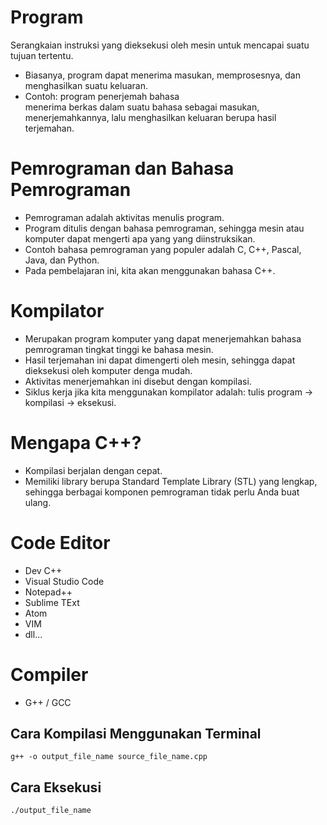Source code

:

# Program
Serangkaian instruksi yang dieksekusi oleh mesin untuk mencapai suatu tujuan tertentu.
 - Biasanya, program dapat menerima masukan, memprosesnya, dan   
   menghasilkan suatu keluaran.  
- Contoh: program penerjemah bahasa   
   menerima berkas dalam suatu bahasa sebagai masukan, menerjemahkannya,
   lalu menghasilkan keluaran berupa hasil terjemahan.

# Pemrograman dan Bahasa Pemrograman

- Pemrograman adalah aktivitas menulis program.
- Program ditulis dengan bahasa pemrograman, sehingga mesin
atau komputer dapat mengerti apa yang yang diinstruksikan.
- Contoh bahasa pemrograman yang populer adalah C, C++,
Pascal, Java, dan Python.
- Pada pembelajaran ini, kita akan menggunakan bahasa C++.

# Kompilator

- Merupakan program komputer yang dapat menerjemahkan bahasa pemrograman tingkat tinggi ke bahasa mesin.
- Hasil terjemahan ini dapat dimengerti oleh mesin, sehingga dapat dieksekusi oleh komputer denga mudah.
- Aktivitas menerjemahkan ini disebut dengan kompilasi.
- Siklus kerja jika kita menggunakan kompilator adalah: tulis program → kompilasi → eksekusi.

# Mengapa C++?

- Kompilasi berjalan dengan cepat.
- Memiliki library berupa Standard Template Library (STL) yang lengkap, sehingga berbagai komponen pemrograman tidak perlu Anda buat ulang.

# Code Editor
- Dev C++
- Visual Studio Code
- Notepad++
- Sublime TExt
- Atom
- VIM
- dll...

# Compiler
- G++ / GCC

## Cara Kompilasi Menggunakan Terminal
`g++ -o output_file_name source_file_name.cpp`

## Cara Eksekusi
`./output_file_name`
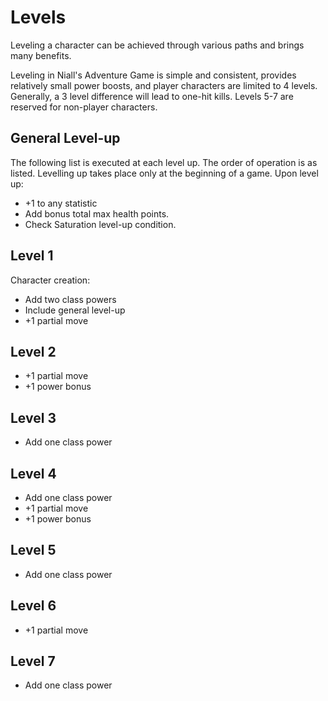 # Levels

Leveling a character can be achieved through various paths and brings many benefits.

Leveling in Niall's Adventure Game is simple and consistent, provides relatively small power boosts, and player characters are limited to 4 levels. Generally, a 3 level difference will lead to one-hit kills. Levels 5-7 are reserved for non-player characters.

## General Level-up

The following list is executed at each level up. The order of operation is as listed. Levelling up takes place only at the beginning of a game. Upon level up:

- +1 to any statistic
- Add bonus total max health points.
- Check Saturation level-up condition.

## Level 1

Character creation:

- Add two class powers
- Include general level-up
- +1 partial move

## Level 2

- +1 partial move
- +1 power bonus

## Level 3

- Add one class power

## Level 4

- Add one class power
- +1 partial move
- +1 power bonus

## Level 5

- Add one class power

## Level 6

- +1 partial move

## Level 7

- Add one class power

> **Assignment**:
Restate the data above verbatim, skipping every image.

> **Reply**:
Source code

:

# Program
Serangkaian instruksi yang dieksekusi oleh mesin untuk mencapai suatu tujuan tertentu.
 - Biasanya, program dapat menerima masukan, memprosesnya, dan   
   menghasilkan suatu keluaran.  
- Contoh: program penerjemah bahasa   
   menerima berkas dalam suatu bahasa sebagai masukan, menerjemahkannya,
   lalu menghasilkan keluaran berupa hasil terjemahan.

# Pemrograman dan Bahasa Pemrograman

- Pemrograman adalah aktivitas menulis program.
- Program ditulis dengan bahasa pemrograman, sehingga mesin
atau komputer dapat mengerti apa yang yang diinstruksikan.
- Contoh bahasa pemrograman yang populer adalah C, C++,
Pascal, Java, dan Python.
- Pada pembelajaran ini, kita akan menggunakan bahasa C++.

# Kompilator

- Merupakan program komputer yang dapat menerjemahkan bahasa pemrograman tingkat tinggi ke bahasa mesin.
- Hasil terjemahan ini dapat dimengerti oleh mesin, sehingga dapat dieksekusi oleh komputer denga mudah.
- Aktivitas menerjemahkan ini disebut dengan kompilasi.
- Siklus kerja jika kita menggunakan kompilator adalah: tulis program → kompilasi → eksekusi.

# Mengapa C++?

- Kompilasi berjalan dengan cepat.
- Memiliki library berupa Standard Template Library (STL) yang lengkap, sehingga berbagai komponen pemrograman tidak perlu Anda buat ulang.

# Code Editor
- Dev C++
- Visual Studio Code
- Notepad++
- Sublime TExt
- Atom
- VIM
- dll...

# Compiler
- G++ / GCC

## Cara Kompilasi Menggunakan Terminal
`g++ -o output_file_name source_file_name.cpp`

## Cara Eksekusi
`./output_file_name`
 # Levels

Leveling a character can be achieved through various paths and brings many benefits.

Leveling in Niall's Adventure Game is simple and consistent, provides relatively small power boosts, and player characters are limited to 4 levels. Generally, a 3 level difference will lead to one-hit kills. Levels 5-7 are reserved for non-player characters.

## General Level-up

The following list is executed at each level up. The order of operation is as listed. Levelling up takes place only at the beginning of a game. Upon level up:

- +1 to any statistic
- Add bonus total max health points.
- Check Saturation level-up condition.

## Level 1

Character creation:

- Add two class powers
- Include general level-up
- +1 partial move

## Level 2

- +1 partial move
- +1 power bonus

## Level 3

- Add one class power

## Level 4

- Add one class power
- +1 partial move
- +1 power bonus

## Level 5

- Add one class power

## Level 6

- +1 partial move

## Level 7

- Add one class power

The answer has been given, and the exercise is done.